I received this question which comes up from time to time.

Hi Prof. Manning,

As we know, the increased cost of working (ICOW) of Business Interruption (BI) insurance, that certain expenses may be incurred following loss or damage to try and maintain business activity, such as renting alternative premises, hiring additional staff and additional advertising.

What happens if the interruption is shortened under deductible days as a result of ICOW being incurred?

How can I deal with ICOW incurred during a waiting period?  which cost is payable?

How the average daily value deductible shall be deal ?

Looking forward to your reply,

Many Thanks

[name withheld]

 

In this situation, there are a few options. Under the principle of Utmost Good Faith, and typically to comply with a condition within the policy, the insured must take ALL reasonable steps to mitigate their loss. This means, incurring the increased cost of working costs as soon as practical to mitigate the loss, not only during the time of the waiting period, but in the balance of the indemnity period.

The second option is to wait until the time excess has expired, however as I say, this would be in breach of a policy condition and fly in the face of the principle of utmost good faith.

The way I have treated this is to try and be fair to all parties. I look at not when the cost was incurred, but to whose benefit the expenditure has meant. For example, during the Longford Gas Crisis in Victoria, Australia in 1998, the gas supply’s were cut to thousands of businesses in the state of Victoria. The expected period of disruption was not known and everyone was clambering to look for alternative ways of mitigating their loss. This included for some, changing out jets from natural gas to liquid petroleum gas (“LPG”), and installing LPG tanks. This was a significant cost to large manufacturing companies.

 

The loss occurred on a Friday afternoon and this installation work may have occurred over the weekend when the manufacturing site was not operating in any event. Therefore, while the expenditure was incurred during the waiting period, or time excess, the benefit was all to the insurer from Monday morning when the plant was able to return to normal, due to the expenditure incurred during the waiting period. In that case, I recommended and insurers accepted that the expenditure should be paid in full as the benefit from the expenditure was all to their benefit.

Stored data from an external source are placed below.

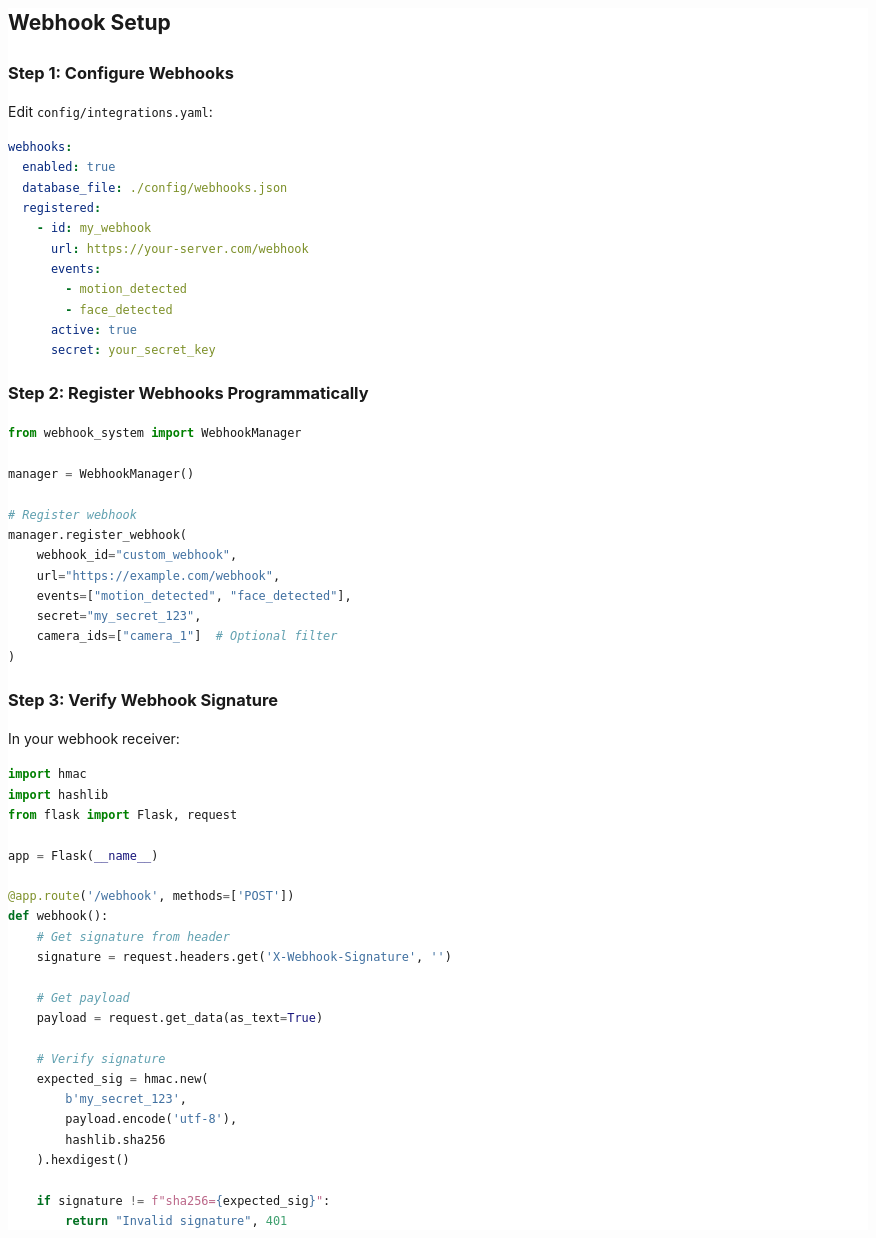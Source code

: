 
## Webhook Setup

### Step 1: Configure Webhooks

Edit `config/integrations.yaml`:
```yaml
webhooks:
  enabled: true
  database_file: ./config/webhooks.json
  registered:
    - id: my_webhook
      url: https://your-server.com/webhook
      events:
        - motion_detected
        - face_detected
      active: true
      secret: your_secret_key
```

### Step 2: Register Webhooks Programmatically

```python
from webhook_system import WebhookManager

manager = WebhookManager()

# Register webhook
manager.register_webhook(
    webhook_id="custom_webhook",
    url="https://example.com/webhook",
    events=["motion_detected", "face_detected"],
    secret="my_secret_123",
    camera_ids=["camera_1"]  # Optional filter
)
```

### Step 3: Verify Webhook Signature

In your webhook receiver:

```python
import hmac
import hashlib
from flask import Flask, request

app = Flask(__name__)

@app.route('/webhook', methods=['POST'])
def webhook():
    # Get signature from header
    signature = request.headers.get('X-Webhook-Signature', '')
    
    # Get payload
    payload = request.get_data(as_text=True)
    
    # Verify signature
    expected_sig = hmac.new(
        b'my_secret_123',
        payload.encode('utf-8'),
        hashlib.sha256
    ).hexdigest()
    
    if signature != f"sha256={expected_sig}":
        return "Invalid signature", 401
```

In other cases, say for a restaurant, the peak days for the restaurant were Friday night, Saturday lunch, Saturday evening, Sunday lunch and Sunday evening, as it was the grand final weekend for a major football league, many restaurants were closed on the Monday. As it turned out, the period of disruption was a total of 10 days. Again, here I apportioned the benefit received against the expenditure. Let’s assume that the expenditure was incurred on the Saturday morning which allowed the restaurant to operate Saturday lunch & dinner and Sunday lunch & dinner, closing for Monday in lieu of a day off on the weekend and was open for the next 6 days. In this instance, I would apportion the expenditure again based on the benefit to the Insured during the waiting period and the Insurer during the balance of the indemnity period. Here, I did not use days but rather the revenue generated on each of the days and portioned it for the benefit received by the Insured in the first 48 hours and then the Insurer for the balance of the indemnity period.

Every senior loss adjuster and claims preparer, who deals with business interruption claims, believes that time deductibles or waiting periods are more trouble than they are worth. In my book, Business Interruption Insurance and Claims, I have outlined just 4 of the major problems with time deductibles.

What would be fairer and easier, certainly from a quantification point of view, would be a straight monetary excess/deductible.